**Try it**
Please reproduce the lines of the records below from the one holding "2.97193 × 10^352 | 6 |" through the one holding "8.76720 × 10^346 | 6 |", inclusive, skipping all pictures.

Items from a dataset:
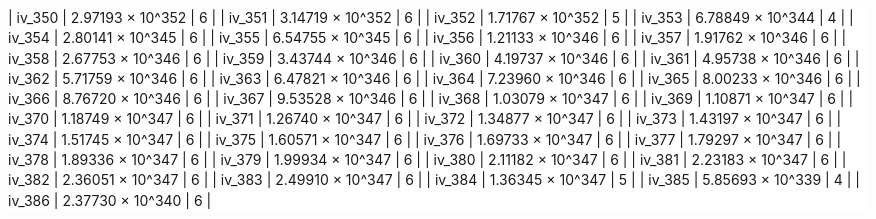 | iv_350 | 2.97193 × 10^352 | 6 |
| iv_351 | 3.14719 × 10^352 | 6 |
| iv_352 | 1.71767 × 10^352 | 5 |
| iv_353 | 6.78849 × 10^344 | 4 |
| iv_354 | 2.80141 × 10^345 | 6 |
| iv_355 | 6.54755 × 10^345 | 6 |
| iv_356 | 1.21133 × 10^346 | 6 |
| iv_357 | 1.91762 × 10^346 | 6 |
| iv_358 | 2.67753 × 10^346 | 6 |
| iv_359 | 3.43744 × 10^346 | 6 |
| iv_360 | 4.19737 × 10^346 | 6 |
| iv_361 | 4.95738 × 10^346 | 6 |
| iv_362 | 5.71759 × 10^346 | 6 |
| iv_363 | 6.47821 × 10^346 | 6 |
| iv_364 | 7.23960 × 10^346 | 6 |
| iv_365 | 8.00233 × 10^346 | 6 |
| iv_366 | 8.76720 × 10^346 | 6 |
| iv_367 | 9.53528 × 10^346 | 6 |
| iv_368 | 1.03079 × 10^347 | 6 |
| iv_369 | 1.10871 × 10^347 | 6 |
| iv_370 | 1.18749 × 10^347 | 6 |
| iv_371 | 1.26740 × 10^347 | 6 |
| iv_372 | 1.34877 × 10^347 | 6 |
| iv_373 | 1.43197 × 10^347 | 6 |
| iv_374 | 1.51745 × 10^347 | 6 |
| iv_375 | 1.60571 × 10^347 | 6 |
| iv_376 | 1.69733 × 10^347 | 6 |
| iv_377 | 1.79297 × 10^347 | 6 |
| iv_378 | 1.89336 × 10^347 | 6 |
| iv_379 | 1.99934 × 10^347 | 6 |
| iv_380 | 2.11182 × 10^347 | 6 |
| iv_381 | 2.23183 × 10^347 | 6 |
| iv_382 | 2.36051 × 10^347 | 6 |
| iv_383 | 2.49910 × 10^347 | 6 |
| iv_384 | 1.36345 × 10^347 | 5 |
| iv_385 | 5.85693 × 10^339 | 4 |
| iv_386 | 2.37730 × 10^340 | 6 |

---

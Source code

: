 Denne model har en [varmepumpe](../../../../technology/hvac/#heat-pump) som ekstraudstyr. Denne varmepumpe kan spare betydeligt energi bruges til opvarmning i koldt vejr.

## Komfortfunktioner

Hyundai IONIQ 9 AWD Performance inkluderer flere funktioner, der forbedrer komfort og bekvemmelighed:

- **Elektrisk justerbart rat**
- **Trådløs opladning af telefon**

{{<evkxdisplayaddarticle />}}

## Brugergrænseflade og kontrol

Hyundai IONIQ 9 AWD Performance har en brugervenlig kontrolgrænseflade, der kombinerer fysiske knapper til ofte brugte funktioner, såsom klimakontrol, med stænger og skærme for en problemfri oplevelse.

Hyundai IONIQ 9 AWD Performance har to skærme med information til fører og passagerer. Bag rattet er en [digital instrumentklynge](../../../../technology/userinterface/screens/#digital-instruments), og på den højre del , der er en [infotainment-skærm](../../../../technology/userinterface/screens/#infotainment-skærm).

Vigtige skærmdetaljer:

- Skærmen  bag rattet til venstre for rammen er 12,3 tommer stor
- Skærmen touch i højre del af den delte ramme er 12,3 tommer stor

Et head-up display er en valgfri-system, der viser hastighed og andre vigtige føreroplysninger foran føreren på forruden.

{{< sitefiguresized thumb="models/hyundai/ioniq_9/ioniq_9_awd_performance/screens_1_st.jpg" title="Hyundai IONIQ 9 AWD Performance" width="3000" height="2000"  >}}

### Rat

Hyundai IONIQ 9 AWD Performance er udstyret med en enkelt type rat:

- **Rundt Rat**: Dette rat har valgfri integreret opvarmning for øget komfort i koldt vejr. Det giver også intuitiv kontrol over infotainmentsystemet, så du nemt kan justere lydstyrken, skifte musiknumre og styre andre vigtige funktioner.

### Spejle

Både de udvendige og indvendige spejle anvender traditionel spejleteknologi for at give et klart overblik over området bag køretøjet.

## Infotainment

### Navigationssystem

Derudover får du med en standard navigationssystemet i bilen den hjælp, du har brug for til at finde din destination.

--

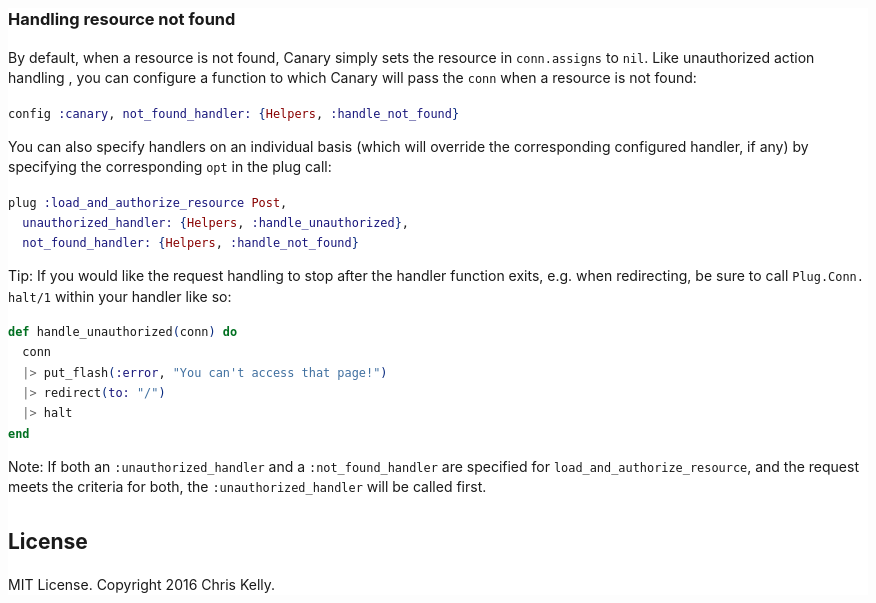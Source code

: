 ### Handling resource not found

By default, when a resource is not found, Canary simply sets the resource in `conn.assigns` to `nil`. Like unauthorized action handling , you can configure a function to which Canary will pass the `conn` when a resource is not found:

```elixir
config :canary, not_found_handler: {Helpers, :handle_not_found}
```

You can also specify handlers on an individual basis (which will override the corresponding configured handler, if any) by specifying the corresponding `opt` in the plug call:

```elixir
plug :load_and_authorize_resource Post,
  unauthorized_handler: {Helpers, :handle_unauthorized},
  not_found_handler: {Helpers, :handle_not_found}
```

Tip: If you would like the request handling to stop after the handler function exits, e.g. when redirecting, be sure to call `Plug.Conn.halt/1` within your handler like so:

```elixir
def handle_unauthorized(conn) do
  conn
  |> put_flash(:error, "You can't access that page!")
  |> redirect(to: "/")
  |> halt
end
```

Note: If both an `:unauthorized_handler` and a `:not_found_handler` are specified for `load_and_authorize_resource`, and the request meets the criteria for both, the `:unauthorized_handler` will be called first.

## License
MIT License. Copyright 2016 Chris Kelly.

**Your solution**
 | iv_350 | 2.97193 × 10^352 | 6 |
| iv_351 | 3.14719 × 10^352 | 6 |
| iv_352 | 1.71767 × 10^352 | 5 |
| iv_353 | 6.78849 × 10^344 | 4 |
| iv_354 | 2.80141 × 10^345 | 6 |
| iv_355 | 6.54755 × 10^345 | 6 |
| iv_356 | 1.21133 × 10^346 | 6 |
| iv_357 | 1.91762 × 10^346 | 6 |
| iv_358 | 2.67753 × 10^346 | 6 |
| iv_359 | 3.43744 × 10^346 | 6 |
| iv_360 | 4.19737 × 10^346 | 6 |
| iv_361 | 4.95738 × 10^346 | 6 |
| iv_362 | 5.71759 × 10^346 | 6 |
| iv_363 | 6.47821 × 10^346 | 6 |
| iv_364 | 7.23960 × 10^346 | 6 |
| iv_365 | 8.00233 × 10^346 | 6 |
| iv_366 | 8.76720 × 10^346 | 6 |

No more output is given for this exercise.